Jyothi Nagajyothi, Ph.D. and her laboratory at the Hackensack Meridian Center for Discovery and Innovation (CDI) have identified what may be the main mechanism for how chronic Chagas Disease, a parasitic infection affecting millions of people worldwide, can cause irreversible and potentially fatal heart damage.
The culprit is in the adipose (fat tissue) which the parasite Trypanosoma cruzi destroys in the course of infection, releasing smaller particles which induce the dysfunction of heart tissue, conclude the scientists in the journal iScience, a Cell Press open-access journal.
"We are attempting to understand this disease progression from asymptomatic to symptomatic cardiac conditions, so we can better stop the damage before it is done," said Jyothi Nagajyothi, Ph.D., director member of the CDI.

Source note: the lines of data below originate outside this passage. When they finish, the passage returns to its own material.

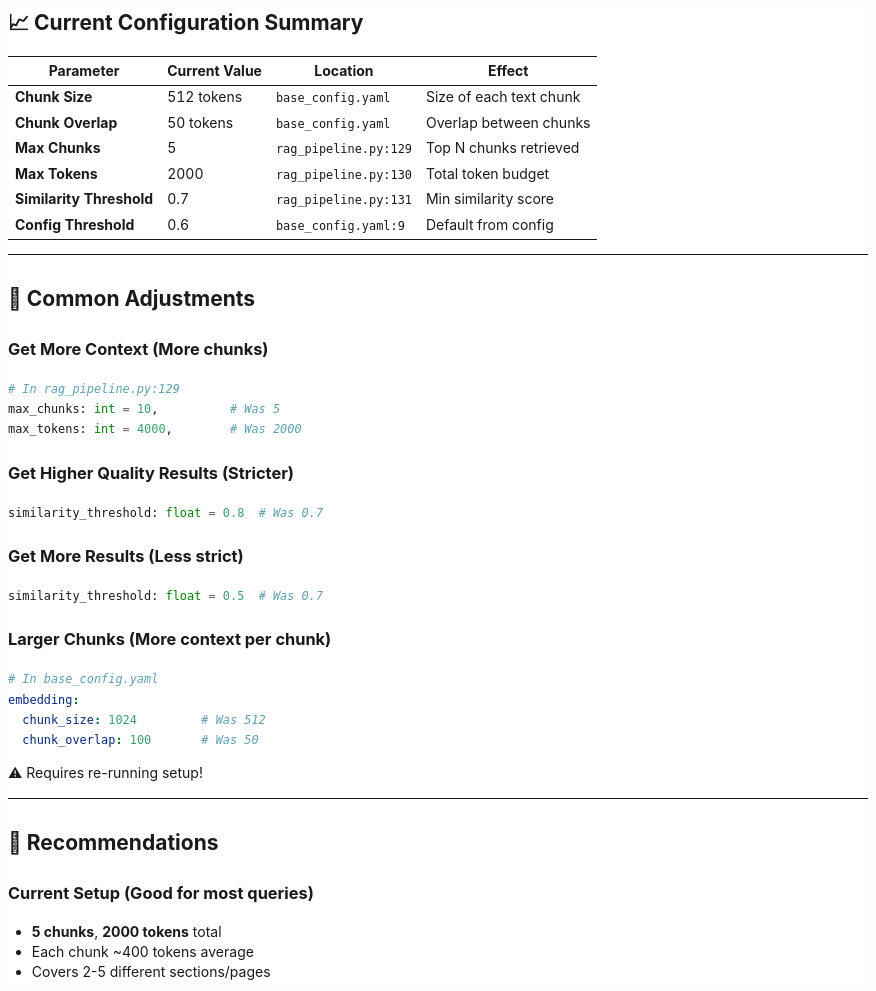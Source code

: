 ## 📈 Current Configuration Summary

| Parameter | Current Value | Location | Effect |
|-----------|---------------|----------|--------|
| **Chunk Size** | 512 tokens | `base_config.yaml` | Size of each text chunk |
| **Chunk Overlap** | 50 tokens | `base_config.yaml` | Overlap between chunks |
| **Max Chunks** | 5 | `rag_pipeline.py:129` | Top N chunks retrieved |
| **Max Tokens** | 2000 | `rag_pipeline.py:130` | Total token budget |
| **Similarity Threshold** | 0.7 | `rag_pipeline.py:131` | Min similarity score |
| **Config Threshold** | 0.6 | `base_config.yaml:9` | Default from config |

---

## 🔧 Common Adjustments

### Get More Context (More chunks)
```python
# In rag_pipeline.py:129
max_chunks: int = 10,          # Was 5
max_tokens: int = 4000,        # Was 2000
```

### Get Higher Quality Results (Stricter)
```python
similarity_threshold: float = 0.8  # Was 0.7
```

### Get More Results (Less strict)
```python
similarity_threshold: float = 0.5  # Was 0.7
```

### Larger Chunks (More context per chunk)
```yaml
# In base_config.yaml
embedding:
  chunk_size: 1024         # Was 512
  chunk_overlap: 100       # Was 50
```
⚠️ Requires re-running setup!

---

## 🎯 Recommendations

### Current Setup (Good for most queries)
- **5 chunks**, **2000 tokens** total
- Each chunk ~400 tokens average
- Covers 2-5 different sections/pages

Chagas is a disease caused by the parasite T. cruzi, transmitted mostly by insect bites. It afflicts 8 million people in Latin America and 400,000 in the rest of the world. Left untreated, it can cause heart failure years after initial infection.
Nagajyothi and her lab focus their research on how fat-storing cells, known as adipocytes, regulate the pathogenesis, progression and severity of infectious diseases including COVID-19 and Chagas, as well as cancers.
The laboratory has shown a significant correlation between body fat, and the phenomenon of ventricular dilation in the heart in experimental Chagas models. In a previous work, the scientists showed that T. cruzi causes oxidative stress and cell death in adipose tissue.
The latest study utilized both in-vitro and in-vivo models to delineate the molecular pathway triggered by infection-induced adipocyte apoptosis (cell death) and the subsequent response elicited by the released extracellular vesicles known as adipomes.
Their findings, which involved isolating intact adipomes from the adipose tissue microenvironment and plasma, and assessing them via transmission electron microscopy, revealed a significant presence of large adipomes (L-adipomes) in adipose tissue during infection.
By gauging the effect of plasma-derived infection-associated L-adipomes (P-ILA), the scientists found that it regulates immunometabolic signaling amid Chagas infection - and thus induces cardomyopathy.
"These findings highlight adipomes' pivotal role in promoting inflammation and impairing myocardial function during cardiac remodeling in Chagas disease," the authors write. "Furthermore, their research identifies that the composition of adipomes is tailored to the physiological state of adipose tissue. Hence, plasma adipomes can serve as specific biomarkers for disease progression identification."